Problem: Network partitions, server crashes, and transient failures can cause event loss if not handled carefully. The system must provide guarantees that telemetry is never discarded.

Solution:

Implemented durable RabbitMQ queues with persistent storage to disk
Consumer uses manual acknowledgments instead of auto-acknowledgment
Events remain in queue until explicitly acknowledged after successful database writes
Graceful shutdown procedures allow in-flight operations to complete before termination
Dead-letter queues capture unprocessable messages for manual investigation

Result: Even if consumer workers crash mid-processing, events are not lost and will be reprocessed after recovery.

Challenge: Absorbing Traffic Spikes Without Backpressure

Problem: If a production application sends 10,000 requests per second during a traffic spike, the monitoring system must not block or slow down the application waiting for these requests to be processed.

Solution:

Implemented RabbitMQ as a durable buffer between ingestion and processing
Ingestion API publishes to queue and returns immediately (202 Accepted)
Consumer pulls from queue at its own pace, independent of ingestion rate
Horizontal scaling: additional consumer processes can be spawned to drain queue faster
Prefetch controls prevent any single worker from being overwhelmed

Result: Traffic spikes are absorbed by the queue without propagating backpressure to production systems.

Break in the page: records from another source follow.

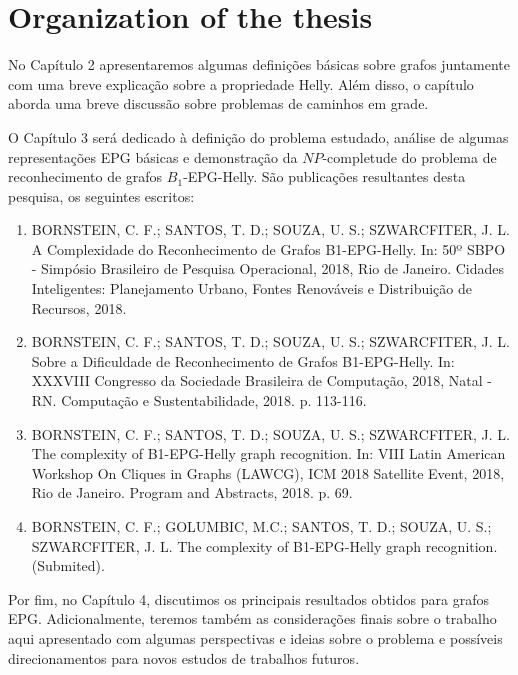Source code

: 





\section{Organization of the thesis}

No Capítulo 2 apresentaremos algumas definições básicas sobre grafos juntamente com uma breve explicação sobre a propriedade Helly. Além disso, o capítulo aborda uma breve discussão sobre problemas de caminhos em grade.

O Capítulo 3 será dedicado à definição do problema estudado, análise de algumas representações EPG básicas e demonstração da $NP$-completude do problema de reconhecimento de grafos $B_1$-EPG-Helly. São publicações resultantes desta pesquisa, os seguintes escritos:

\begin{enumerate}
    \item BORNSTEIN, C. F.; SANTOS, T. D.; SOUZA, U. S.; SZWARCFITER, J. L. A Complexidade do Reconhecimento de Grafos B1-EPG-Helly. In: 50º SBPO - Simpósio Brasileiro de Pesquisa Operacional, 2018, Rio de Janeiro. Cidades Inteligentes: Planejamento Urbano, Fontes Renováveis e Distribuição de Recursos, 2018.

     \item BORNSTEIN, C. F.; SANTOS, T. D.; SOUZA, U. S.; SZWARCFITER, J. L. Sobre a Dificuldade de Reconhecimento de Grafos B1-EPG-Helly. In: XXXVIII Congresso da Sociedade Brasileira de Computação, 2018, Natal - RN. Computação e Sustentabilidade, 2018. p. 113-116.

     
     \item BORNSTEIN, C. F.; SANTOS, T. D.; SOUZA, U. S.; SZWARCFITER, J. L. The complexity of B1-EPG-Helly graph recognition. In: VIII Latin American Workshop On Cliques in Graphs (LAWCG), ICM 2018 Satellite Event, 2018, Rio de Janeiro. Program and Abstracts, 2018. p. 69.

     
     \item BORNSTEIN, C. F.; GOLUMBIC, M.C.; SANTOS, T. D.; SOUZA, U. S.; SZWARCFITER, J. L.  The complexity of B1-EPG-Helly graph recognition. %
     (Submited).
     
\end{enumerate}


Por fim, no Capítulo 4, discutimos os principais resultados obtidos para grafos EPG. Adicionalmente, teremos
também as considerações finais sobre o trabalho aqui apresentado com algumas perspectivas e ideias sobre o problema e possíveis direcionamentos para novos estudos de trabalhos futuros.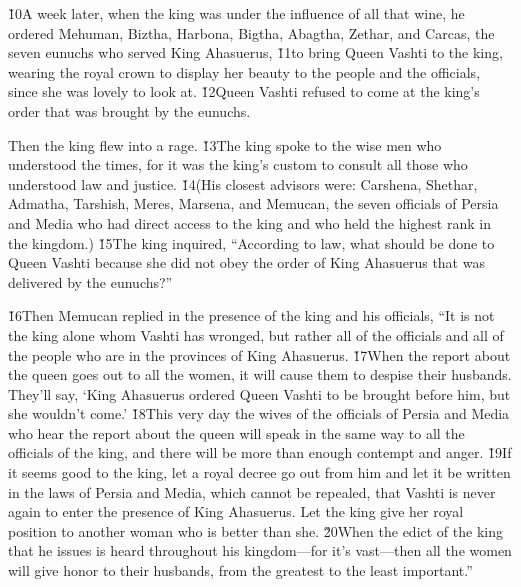 \v{10}A week later, when the king was under the influence of all that wine, he ordered Mehuman, Biztha, Harbona, Bigtha, Abagtha, Zethar, and Carcas, the seven eunuchs who served King Ahasuerus, \v{11}to bring Queen Vashti to the king, wearing the royal crown to display her beauty to the people and the officials, since she was lovely to look at. \v{12}Queen Vashti refused to come at the king's order that was brought by the eunuchs.

Then the king flew into a rage. \v{13}The king spoke to the wise men who understood the times, for it was the king's custom to consult all those who understood law and justice. \v{14}(His closest advisors were: Carshena, Shethar, Admatha, Tarshish, Meres, Marsena, and Memucan, the seven officials of Persia and Media who had direct access to the king and who held the highest rank in the kingdom.) \v{15}The king inquired, ``According to law, what should be done to Queen Vashti because she did not obey the order of King Ahasuerus that was delivered by the eunuchs?''

\v{16}Then Memucan replied in the presence of the king and his officials, ``It is not the king alone whom Vashti has wronged, but rather all of the officials and all of the people who are in the provinces of King Ahasuerus. \v{17}When the report about the queen goes out to all the women, it will cause them to despise their husbands. They'll say, `King Ahasuerus ordered Queen Vashti to be brought before him, but she wouldn't come.' \v{18}This very day the wives of the officials of Persia and Media who hear the report about the queen will speak in the same way to all the officials of the king, and there will be more than enough contempt and anger. \v{19}If it seems good to the king, let a royal decree go out from him and let it be written in the laws of Persia and Media, which cannot be repealed, that Vashti is never again to enter the presence of King Ahasuerus. Let the king give her royal position to another woman who is better than she. \v{20}When the edict of the king that he issues is heard throughout his kingdom---for it's vast---then all the women will give honor to their husbands, from the greatest to the least important.''

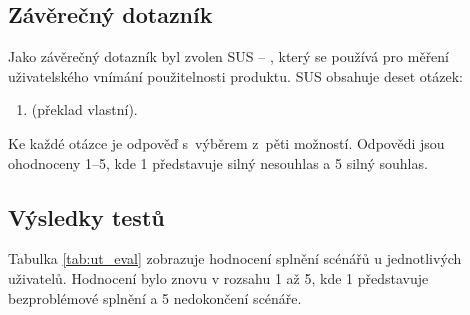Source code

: \documentclass[thesis=M,czech]{FITthesis}[2012/06/26]
\begin{document}
\subsection{Závěrečný dotazník}
Jako závěrečný dotazník byl zvolen SUS -- , který se používá pro měření uživatelského vnímání použitelnosti produktu. SUS obsahuje deset otázek:
\begin{enumerate}
 \item {} (překlad vlastní).
\end{enumerate}
Ke každé otázce je odpověď s~výběrem z~pěti možností. Odpovědi jsou ohodnoceny 1--5, kde 1 představuje silný nesouhlas a 5 silný souhlas. \cite{sus}

\subsection{Výsledky testů}
Tabulka \ref{tab:ut_eval} zobrazuje hodnocení splnění scénářů u jednotlivých uživatelů. Hodnocení bylo znovu v rozsahu 1 až 5, kde 1 představuje bezproblémové splnění a 5 nedokončení scénáře.
\end{document}
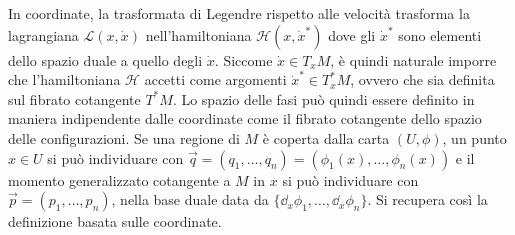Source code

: In coordinate, la trasformata di Legendre rispetto alle velocità trasforma la lagrangiana $\mathcal{L}(x,\dot{x})$ nell'hamiltoniana $\mathcal{H}(x,\dot{x}^*)$ dove gli $\dot{x}^*$ sono elementi dello spazio duale a quello degli $\dot{x}$. Siccome $\dot{x} \in T_x M$, è quindi naturale imporre che l'hamiltoniana $\mathcal{H}$ accetti come argomenti $\dot{x}^* \in T_x^* M$, ovvero che sia definita sul fibrato cotangente $T^*M$. Lo spazio delle fasi può quindi essere definito in maniera indipendente dalle coordinate come il fibrato cotangente dello spazio delle configurazioni. Se una regione di $M$ è coperta dalla carta $(U,\phi)$, un punto $x \in U$ si può individuare con $\vec{q} = (q_1, \ldots, q_n) = (\phi_1(x), \ldots, \phi_n(x))$ e il momento generalizzato cotangente a $M$ in $x$ si può individuare con $\vec{p}=(p_1, \ldots, p_n)$, nella base duale data da $\{\dd_x \phi_1, \ldots, \dd_x \phi_n\} $. Si recupera così la definizione basata sulle coordinate.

Challenge: Handling Duplicate Message Delivery

Problem: Message broker retry mechanisms can deliver the same message multiple times, causing duplicate entries in analytics. This corrupts metrics accuracy.

Solution:

Every event receives a unique hash identifier
Consumer maintains an in-memory Set of processed event IDs
Before writing to databases, consumer checks Set for duplicates
Set is capped at 100,000 entries to prevent memory leaks
Capped LRU structure discards oldest entries when size limit is reached

Result: Duplicate messages are transparently filtered with zero additional database overhead.

Challenge: Efficient Analytics on Massive Event Volumes

Problem: Scanning billions of raw events for every dashboard query is prohibitively expensive. Real-time dashboards would timeout regularly.

Solution:

Implemented incremental aggregation during event processing
Consumer groups raw events into hourly buckets (service, endpoint, method, status code)
PostgreSQL UPSERT operations atomically merge into hourly metrics table
Dashboard queries scan pre-aggregated metrics tables instead of raw events
Storage size reduced by 98% through aggregation

Result: Dashboard queries complete in 50-100ms regardless of total event volume.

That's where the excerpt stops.